***** Source data

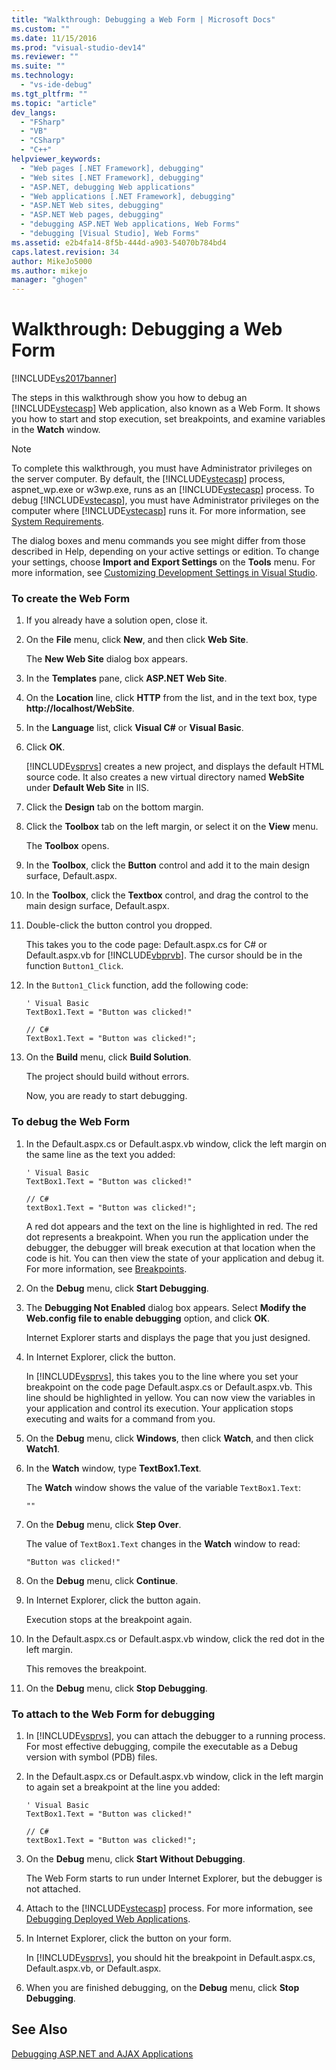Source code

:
 ```yaml
---
title: "Walkthrough: Debugging a Web Form | Microsoft Docs"
ms.custom: ""
ms.date: 11/15/2016
ms.prod: "visual-studio-dev14"
ms.reviewer: ""
ms.suite: ""
ms.technology:
  - "vs-ide-debug"
ms.tgt_pltfrm: ""
ms.topic: "article"
dev_langs:
  - "FSharp"
  - "VB"
  - "CSharp"
  - "C++"
helpviewer_keywords:
  - "Web pages [.NET Framework], debugging"
  - "Web sites [.NET Framework], debugging"
  - "ASP.NET, debugging Web applications"
  - "Web applications [.NET Framework], debugging"
  - "ASP.NET Web sites, debugging"
  - "ASP.NET Web pages, debugging"
  - "debugging ASP.NET Web applications, Web Forms"
  - "debugging [Visual Studio], Web Forms"
ms.assetid: e2b4fa14-8f5b-444d-a903-54070b784bd4
caps.latest.revision: 34
author: MikeJo5000
ms.author: mikejo
manager: "ghogen"
---
```

# Walkthrough: Debugging a Web Form
[!INCLUDE[vs2017banner](../includes/vs2017banner.md)]

The steps in this walkthrough show you how to debug an [!INCLUDE[vstecasp](../includes/vstecasp-md.md)] Web application, also known as a Web Form. It shows you how to start and stop execution, set breakpoints, and examine variables in the **Watch** window.

> [!NOTE]
>  To complete this walkthrough, you must have Administrator privileges on the server computer. By default, the [!INCLUDE[vstecasp](../includes/vstecasp-md.md)] process, aspnet_wp.exe or w3wp.exe, runs as an [!INCLUDE[vstecasp](../includes/vstecasp-md.md)] process. To debug [!INCLUDE[vstecasp](../includes/vstecasp-md.md)], you must have Administrator privileges on the computer where [!INCLUDE[vstecasp](../includes/vstecasp-md.md)] runs it. For more information, see [System Requirements](../debugger/aspnet-debugging-system-requirements.md).

 The dialog boxes and menu commands you see might differ from those described in Help, depending on your active settings or edition. To change your settings, choose **Import and Export Settings** on the **Tools** menu. For more information, see [Customizing Development Settings in Visual Studio](http://msdn.microsoft.com/22c4debb-4e31-47a8-8f19-16f328d7dcd3).

### To create the Web Form

1.  If you already have a solution open, close it.

2.  On the **File** menu, click **New**, and then click **Web Site**.

     The **New Web Site** dialog box appears.

3.  In the **Templates** pane, click **ASP.NET Web Site**.

4.  On the **Location** line, click **HTTP** from the list, and in the text box, type **http://localhost/WebSite**.

5.  In the **Language** list, click **Visual C#** or **Visual Basic**.

6.  Click **OK**.

     [!INCLUDE[vsprvs](../includes/vsprvs-md.md)] creates a new project, and displays the default HTML source code. It also creates a new virtual directory named **WebSite** under **Default Web Site** in IIS.

7.  Click the **Design** tab on the bottom margin.

8.  Click the **Toolbox** tab on the left margin, or select it on the **View** menu.

     The **Toolbox** opens.

9. In the **Toolbox**, click the **Button** control and add it to the main design surface, Default.aspx.

10. In the **Toolbox**, click the **Textbox** control, and drag the control to the main design surface, Default.aspx.

11. Double-click the button control you dropped.

     This takes you to the code page: Default.aspx.cs for C# or Default.aspx.vb for [!INCLUDE[vbprvb](../includes/vbprvb-md.md)]. The cursor should be in the function `Button1_Click`.

12. In the `Button1_Click` function, add the following code:

    ```
    ' Visual Basic
    TextBox1.Text = "Button was clicked!"

    // C#
    TextBox1.Text = "Button was clicked!";
    ```

13. On the **Build** menu, click **Build Solution**.

     The project should build without errors.

     Now, you are ready to start debugging.

### To debug the Web Form

1.  In the Default.aspx.cs or Default.aspx.vb window, click the left margin on the same line as the text you added:

    ```
    ' Visual Basic
    TextBox1.Text = "Button was clicked!"

    // C#
    textBox1.Text = "Button was clicked!";
    ```

     A red dot appears and the text on the line is highlighted in red. The red dot represents a breakpoint. When you run the application under the debugger, the debugger will break execution at that location when the code is hit. You can then view the state of your application and debug it. For more information, see [Breakpoints](http://msdn.microsoft.com/fe4eedc1-71aa-4928-962f-0912c334d583).

2.  On the **Debug** menu, click **Start Debugging**.

3.  The **Debugging Not Enabled** dialog box appears. Select **Modify the Web.config file to enable debugging** option, and click **OK**.

     Internet Explorer starts and displays the page that you just designed.

4.  In Internet Explorer, click the button.

     In [!INCLUDE[vsprvs](../includes/vsprvs-md.md)], this takes you to the line where you set your breakpoint on the code page Default.aspx.cs or Default.aspx.vb. This line should be highlighted in yellow. You can now view the variables in your application and control its execution. Your application stops executing and waits for a command from you.

5.  On the **Debug** menu, click **Windows**, then click **Watch**, and then click **Watch1**.

6.  In the **Watch** window, type **TextBox1.Text**.

     The **Watch** window shows the value of the variable `TextBox1.Text`:

    ```
    ""
    ```

7.  On the **Debug** menu, click **Step Over**.

     The value of `TextBox1.Text` changes in the **Watch** window to read:

    ```
    "Button was clicked!"
    ```

8.  On the **Debug** menu, click **Continue**.

9. In Internet Explorer, click the button again.

     Execution stops at the breakpoint again.

10. In the Default.aspx.cs or Default.aspx.vb window, click the red dot in the left margin.

     This removes the breakpoint.

11. On the **Debug** menu, click **Stop Debugging**.

### To attach to the Web Form for debugging

1.  In [!INCLUDE[vsprvs](../includes/vsprvs-md.md)], you can attach the debugger to a running process. For most effective debugging, compile the executable as a Debug version with symbol (PDB) files.

2.  In the Default.aspx.cs or Default.aspx.vb window, click in the left margin to again set a breakpoint at the line you added:

    ```
    ' Visual Basic
    TextBox1.Text = "Button was clicked!"

    // C#
    textBox1.Text = "Button was clicked!";
    ```

3.  On the **Debug** menu, click **Start Without Debugging**.

     The Web Form starts to run under Internet Explorer, but the debugger is not attached.

4.  Attach to the [!INCLUDE[vstecasp](../includes/vstecasp-md.md)] process. For more information, see [Debugging Deployed Web Applications](../debugger/debugging-deployed-web-applications.md).

5.  In Internet Explorer, click the button on your form.

     In [!INCLUDE[vsprvs](../includes/vsprvs-md.md)], you should hit the breakpoint in Default.aspx.cs, Default.aspx.vb, or Default.aspx.

6.  When you are finished debugging, on the **Debug** menu, click **Stop Debugging**.

## See Also
 [Debugging ASP.NET and AJAX Applications](../debugger/debugging-aspnet-and-ajax-applications.md)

**********

Task description
Look through the records above for the word "variables". Report how many lines contain it, as a bare number.

Exercise output
2